In some embodiments, the FEC information includes at least one of the following: the minimum number of data packets (or the number of source data packets) required to recover or decode the data packet set, the total number of data packets in the data packet set, and the number of redundant data packets (or the number of data packets to be recovered).

In some embodiments, the FEC information includes at least one of the following: identification information. The identification information is used to identify whether the data packet is a source packet or a repair packet.
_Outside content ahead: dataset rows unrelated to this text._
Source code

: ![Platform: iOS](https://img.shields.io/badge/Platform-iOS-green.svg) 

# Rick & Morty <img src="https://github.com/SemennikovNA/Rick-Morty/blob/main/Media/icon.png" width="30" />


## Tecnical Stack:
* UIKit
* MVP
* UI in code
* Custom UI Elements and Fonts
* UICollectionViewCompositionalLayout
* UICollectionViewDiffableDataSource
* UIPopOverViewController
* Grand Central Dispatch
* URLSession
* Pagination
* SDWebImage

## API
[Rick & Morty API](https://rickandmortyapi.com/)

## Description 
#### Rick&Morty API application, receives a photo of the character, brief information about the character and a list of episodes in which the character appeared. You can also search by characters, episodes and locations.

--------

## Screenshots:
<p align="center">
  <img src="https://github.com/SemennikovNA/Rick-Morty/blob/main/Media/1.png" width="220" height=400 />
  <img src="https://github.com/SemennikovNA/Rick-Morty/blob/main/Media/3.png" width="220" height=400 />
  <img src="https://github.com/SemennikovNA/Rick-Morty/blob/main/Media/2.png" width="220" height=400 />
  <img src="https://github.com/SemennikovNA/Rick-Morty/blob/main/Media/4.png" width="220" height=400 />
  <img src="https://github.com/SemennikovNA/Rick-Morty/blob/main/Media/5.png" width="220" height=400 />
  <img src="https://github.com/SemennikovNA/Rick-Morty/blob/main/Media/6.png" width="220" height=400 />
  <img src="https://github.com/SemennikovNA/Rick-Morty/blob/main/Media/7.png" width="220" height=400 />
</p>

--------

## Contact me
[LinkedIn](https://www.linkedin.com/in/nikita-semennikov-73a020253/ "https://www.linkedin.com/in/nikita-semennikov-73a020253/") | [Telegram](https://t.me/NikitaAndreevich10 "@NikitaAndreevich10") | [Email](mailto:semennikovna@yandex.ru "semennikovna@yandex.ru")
Further, it may also include: which source packets the repair packet is a repair packet for.

In some embodiments, FEC information is configured or indicated for a set of packets; or, FEC information is configured or indicated for a QoS flow; or, FEC information is configured or indicated separately for sets of packets of different importance (i.e., different PSIs (PDU set important)); or, FEC information is configured or indicated for multiple sets of packets with the same importance.

In some embodiments, the data packets are processed based on FEC information, including: starting a PDCP discard timer based on PDCP SDUs received from higher layers, or a PDCP discard timer for low PSI.

In some embodiments, the data packets are processed based on FEC information, including:

Based on FEC information, if a set of packets meets the second condition, delete the packets and/or their corresponding PDUs from that set of packets; or,

Based on FEC information, if a data packet set meets the second condition, delete the untransmitted data packets and/or their corresponding PDUs from that data packet set; or,

Based on FEC information, if a set of data packets meets the second condition, delete the data packets and/or their corresponding PDUs that were not successfully transmitted or did not receive ACK (Acknowledgement) feedback.

In some embodiments, the second condition includes at least one of the following: 1) a data packet loss of greater than or equal to a first proportion in the data packet set, where the first proportion is the ratio of the number of data packets required to recover or decode the data packet set to the total number of data packets in the data packet set; 2) a drop timer corresponding to the data packet set times out; 3) a drop timer for at least one data packet in the data packet set times out; 4) the number of data packets in the data packet set that are neither lost nor timed out is greater than or equal to the minimum number of data packets required to recover or decode the data packet set; 5) the number of data packets in the data packet set that are neither lost, successfully transmitted, or have received an ACK is greater than or equal to the minimum number of data packets required to recover or decode the data packet set; 6) all source data packets in the data packet set are transmitted or successfully transmitted or have received an ACK feedback; 7) the data packet set contains timed-out or dropped data packets, and the timed-out or dropped data packets are neither transmitted nor successfully transmitted. 8) The packet set contains timed-out or dropped packets that were not transmitted, were not successfully transmitted, or did not receive an ACK, and their total number is greater than or equal to the minimum number of packets required to recover or decode the packet set; 9) The packet set contains timed-out or dropped packets that were not transmitted, were not successfully transmitted, or did not receive an ACK, and their total number is greater than or equal to the minimum number of packets that the packet set can tolerate for failure or loss; 10) The packet set contains timed-out or dropped packets that were not transmitted, were not successfully transmitted, or did not receive an ACK, and the packet includes at least one source packet; 11) The packet set contains lost or timed-out packets that include at least one source packet. 12) The data packet set contains lost or timed-out data packets, and the lost or timed-out data packets include all recovered data packets.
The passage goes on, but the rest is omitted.